Using Steam’s basic usage statistics to see which games have staying power

Author

Kari Silvennoinen

Published

February 6, 2026

library(tidyverse)
library(broom)
library(ggrepel)

Sys.setlocale("LC_TIME", "C") # For English month names
options("lubridate.week.start" = 1)

steam_stats <- readRDS("steam_stats.rds")

Introduction

A long time ago I saw a presentation by Eric Seufert on Using (Free!) App Annie data to optimize your next game1. The idea was to do market research by taking the daily iOS Top Grossing chart positions of games and then do a linear regression of them and so filter down to games that have a positive coefficient over time. It’s really rough but does give some indication about games’ life cycles and potential. One downside is that you only get the chart position when ideally you would want to know the daily player count or daily revenue (although you can get estimates of these if you pay for them).

Similar analysis can also be done on Steam, using the data available at Steam & Game Stats page. This page shows the current and peak players for top 100 games by current or daily players. The daily players is a more recent addition, back when I did my analysis below this option wasn’t available. Instead of peak or current, ideally you would like to have a daily active user (DAU) figure, but either of these should work as a proxy for it. Also, ideally, it would be nice to be able to browse this data over time, but Steam doesn’t provide this. This data is collected for example by SteamCharts, but they don’t have a public API for the historical data.

For your own purposes, you would need either have a script collect the data through Steam Web API like SteamCharts, and try to use services like Internet Archive to get historical data and scrape the HTML.

Data quality and limitations

In this analysis I’ll use a data set ranging between January 2015 and September 2022, with (almost) daily data from mid-August 2016 onwards (except around May 2018). The data collection method was a bit spotty in the beginning, because I was trying to get historical data through the Internet Archive’s Wayback Machine.

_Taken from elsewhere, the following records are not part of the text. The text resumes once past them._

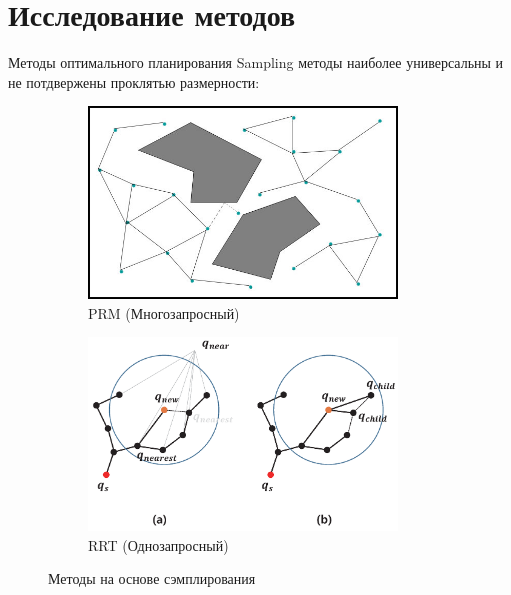 \documentclass[11pt, aspectratio=169]{beamer}
\begin{document}
\section{Исследование методов}
\begin{frame}{Методы оптимального планирования}
    Sampling методы наиболее универсальны и не потдвержены проклятью размерности:
    \begin{figure}[ht]
        \begin{subfigure}[b]{0.48\textwidth}
            \centering
            \includegraphics[width=0.9\textwidth]{figures/prm-example.png}
            \caption{PRM (Многозапросный)}
            \label{fig:prm-example}
        \end{subfigure}
        \begin{subfigure}[b]{0.48\textwidth}
            \centering
            \includegraphics[width=0.9\textwidth]{figures/rrt-example.png}
            \caption{RRT (Однозапросный)}
            \label{fig:rrt-example}
        \end{subfigure}
        \caption{Методы на основе сэмплирования}
    \end{figure}
\end{frame}
\end{document}
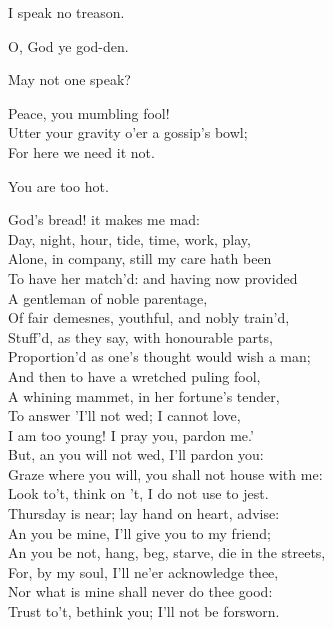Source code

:\begin{speech}
I speak no treason. \\
\end{speech}
\begin{speech}
O, God ye god-den. \\
\end{speech}
\begin{speech}
May not one speak? \\
\end{speech}
\begin{speech}
Peace, you mumbling fool! \\
Utter your gravity o'er a gossip's bowl; \\
For here we need it not. \\
\end{speech}
\begin{speech}
You are too hot. \\
\end{speech}
\begin{speech}
God's bread! it makes me mad: \\
Day, night, hour, tide, time, work, play, \\
Alone, in company, still my care hath been \\
To have her match'd: and having now provided \\
A gentleman of noble parentage, \\
Of fair demesnes, youthful, and nobly train'd, \\
Stuff'd, as they say, with honourable parts, \\
Proportion'd as one's thought would wish a man; \\
And then to have a wretched puling fool, \\
A whining mammet, in her fortune's tender, \\
To answer 'I'll not wed; I cannot love, \\
I am too young! I pray you, pardon me.' \\
But, an you will not wed, I'll pardon you: \\
Graze where you will, you shall not house with me: \\
Look to't, think on 't, I do not use to jest. \\
Thursday is near; lay hand on heart, advise: \\
An you be mine, I'll give you to my friend; \\
An you be not, hang, beg, starve, die in the streets, \\
For, by my soul, I'll ne'er acknowledge thee, \\
Nor what is mine shall never do thee good: \\
Trust to't, bethink you; I'll not be forsworn.  \\
\end{speech}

dates <- unique(steam_stats$date)
expected <- seq(min(dates), max(dates), by="day")

cal <- tibble(
  date = expected,
  data_exists = if_else(expected %in% dates, "Yes", "No")
  ) |> 
  mutate(
  year = year(date),
  month = month(date, label = TRUE),
  wday = wday(date, label = TRUE, abbr = TRUE),
  isoweek = isoweek(date)
  ) |>
  group_by(year, month) |>
  mutate(week = if_else(
    month(date) == 1 & isoweek(date) >= 52,
    1,
    if_else(
      month(date) == 12 & isoweek(date) == 1,
      max(isoweek(date)) + 1,
      isoweek(date)
      )
    ) - min(
      if_else(month(date) == 12 & isoweek(date) == 1, 
              max(isoweek(date))+1, 
              isoweek(date)))+1
    ) |>
  ungroup()

ggplot(cal, aes(y = week, x = wday, fill = data_exists)) +
  geom_tile(color = "white") +
  coord_equal() +
  facet_grid(year ~ month) +
  scale_y_reverse(labels = NULL, breaks = NULL) +
  scale_x_discrete(labels = NULL, breaks = NULL) +
  labs(title = "Data availability", x = NULL, y = NULL, fill = "Data exists") +
  guides(fill = guide_legend(position = "bottom"))

Just to remind, this is data from Steam only, so it gives no indication of these games’ performance on consoles or on other launchers on PC (like Epic Games or GOG). We are also only looking at games that managed to get at least once to Top 100 list. There are tens of thousands of games on Steam, and we are limited to looking at barely 1264 of them.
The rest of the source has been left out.